Once you have created an interesting, relevant and informative piece of content do you just sit back and hope it gets discovered organically?
To reach interested readers, you first need to identify who your audience is and meet them where they congregate. Today we don’t search for content we expected it to be pushed to us, through News Apps, Twitter, Facebook and so on. Analyzing content and being able to automatically extract concepts and topics from content and articles shared and distributed online allows us to identify where our target audience reside.
Text Analysis also allows us to prep our content for maximum discovery and exposure. One effective example of how this can be achieved is through the use of hashtags when sharing content on your social media sites. Being able to understand text and extract topics and concepts automatically means we can also ensure they are distributed appropriately for maximum exposure on social channels.
While you may distribute your content in the right place, to get it to stand out in an extremely crowded space online can be quite difficult. Traditionally relationships with the right journalists or individuals helped in this regard. Today, we have new targets to help with amplification in the form of influencers.
Influencers online have generally built up a reputation as trusted and knowledgeable sources of information in a particular subject area.

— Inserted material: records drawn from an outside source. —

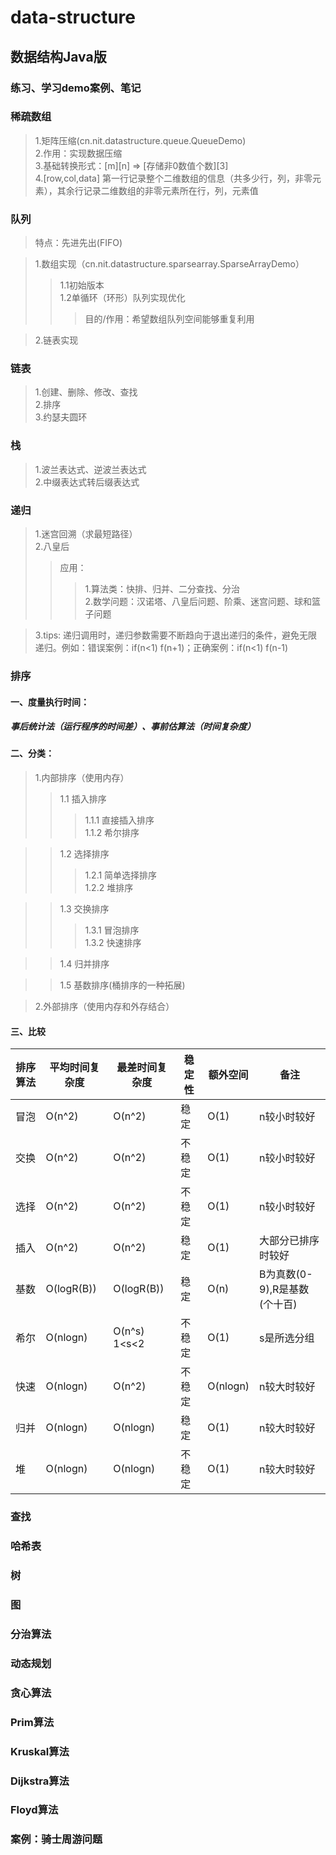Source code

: # data-structure
##  数据结构Java版  
###  练习、学习demo案例、笔记

###  稀疏数组  
> 1.矩阵压缩(cn.nit.datastructure.queue.QueueDemo)  
> 2.作用：实现数据压缩  
> 3.基础转换形式：[m][n] => [存储非0数值个数][3]  
> 4.[row,col,data] 第一行记录整个二维数组的信息（共多少行，列，非零元素），其余行记录二维数组的非零元素所在行，列，元素值  

###  队列  
>特点：先进先出(FIFO)  

>1.数组实现（cn.nit.datastructure.sparsearray.SparseArrayDemo）    
>> 1.1初始版本  
>> 1.2单循环（环形）队列实现优化  
>>
>> >  目的/作用：希望数组队列空间能够重复利用   

>2.链表实现  

###  链表  
>1.创建、删除、修改、查找  
>2.排序  
>3.约瑟夫圆环  

###  栈  
>1.波兰表达式、逆波兰表达式  
>2.中缀表达式转后缀表达式  

###  递归  
>1.迷宫回溯（求最短路径）  
>2.八皇后    
>> 应用：  
>>> 1.算法类：快排、归并、二分查找、分治  
>>> 2.数学问题：汉诺塔、八皇后问题、阶乘、迷宫问题、球和篮子问题  

>3.tips: 递归调用时，递归参数需要不断趋向于退出递归的条件，避免无限递归。例如：错误案例：if(n<1) f(n+1)；正确案例：if(n<1) f(n-1)  

### 排序  
#### 一、度量执行时间：

##### 事后统计法（运行程序的时间差）、事前估算法（时间复杂度）

#### 二、分类：  
>1.内部排序（使用内存）  
>> 1.1 插入排序  
>>> 1.1.1 直接插入排序  
>>> 1.1.2 希尔排序 

>> 1.2 选择排序  
>>> 1.2.1 简单选择排序  
>>> 1.2.2 堆排序 

>> 1.3 交换排序  
>>> 1.3.1 冒泡排序  
>>> 1.3.2 快速排序

>> 1.4 归并排序  

>> 1.5 基数排序(桶排序的一种拓展)  

> 2.外部排序（使用内存和外存结合）  

#### 三、比较  

| 排序算法 | 平均时间复杂度 | 最差时间复杂度 | 稳定性 | 额外空间 | 备注                         |
| -------- | -------------- | -------------- | ------ | -------- | ---------------------------- |
| 冒泡     | O(n^2)         | O(n^2)         | 稳定   | O(1)     | n较小时较好                  |
| 交换     | O(n^2)         | O(n^2)         | 不稳定 | O(1)     | n较小时较好                  |
| 选择     | O(n^2)         | O(n^2)         | 不稳定 | O(1)     | n较小时较好                  |
| 插入     | O(n^2)         | O(n^2)         | 稳定   | O(1)     | 大部分已排序时较好           |
| 基数     | O(logR(B))     | O(logR(B))     | 稳定   | O(n)     | B为真数(0-9),R是基数(个十百) |
| 希尔     | O(nlogn)       | O(n^s)  1<s<2  | 不稳定 | O(1)     | s是所选分组                  |
| 快速     | O(nlogn)       | O(n^2)         | 不稳定 | O(nlogn) | n较大时较好                  |
| 归并     | O(nlogn)       | O(nlogn)       | 稳定   | O(1)     | n较大时较好                  |
| 堆       | O(nlogn)       | O(nlogn)       | 不稳定 | O(1)     | n较大时较好                  |

  


### 查找  

### 哈希表  

### 树  

### 图  

### 分治算法  

### 动态规划  

### 贪心算法  

### Prim算法  

### Kruskal算法  

### Dijkstra算法  

### Floyd算法  

### 案例：骑士周游问题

People see them as thought leaders and rely on them as a source of content or informal advice in some ways. An influencer picking up on and sharing your content doesn’t always happen organically. Identifying appropriate influencers to target with you content was traditionally about relationships. Today technology has made the identification of and access to these influencers somewhat easier. By effectively analyzing content, we can match content to appropriate influencers, based on interests, keywords, entities, topics and concepts they write about.
That isn’t to say there isn’t a place for utilizing journalists to increase exposure.
Similarly, reaching appropriate members of the professional media can be achieved by matching articles to individual journalist’s areas of interest and writing style. It is vitally important that the matching process is accurate, as sending someone content they have no interest in is technically spam. Being able to analyze opinions can also help be a lot more targeted. Through Sentiment Analysis of content, we can understand a writer’s opinion and target them with appropriate releases. For example, a journalist who writes about technology but is of the opinion that Android trumps iOS isn’t going to want to publish a piece on how great the new iPhone 6 is.
The internet has fundamentally changed how we communicate with each other. Social Media sites, blogs, forums and mainstream media sites proliferate and rise and fall in popularity. Keeping track of the most appropriate outlets for any given piece of content is an increasingly important, difficult and time-consuming task. The ability to automate many parts of the process allows for large volumes of content to be matched accurately with the most appropriate audiences.Text Analysis can be used to reliably aid traditional distribution tactics and processes but while it may aid the process it is yet to be seen whether technology will trump human relationships with the right people built over time.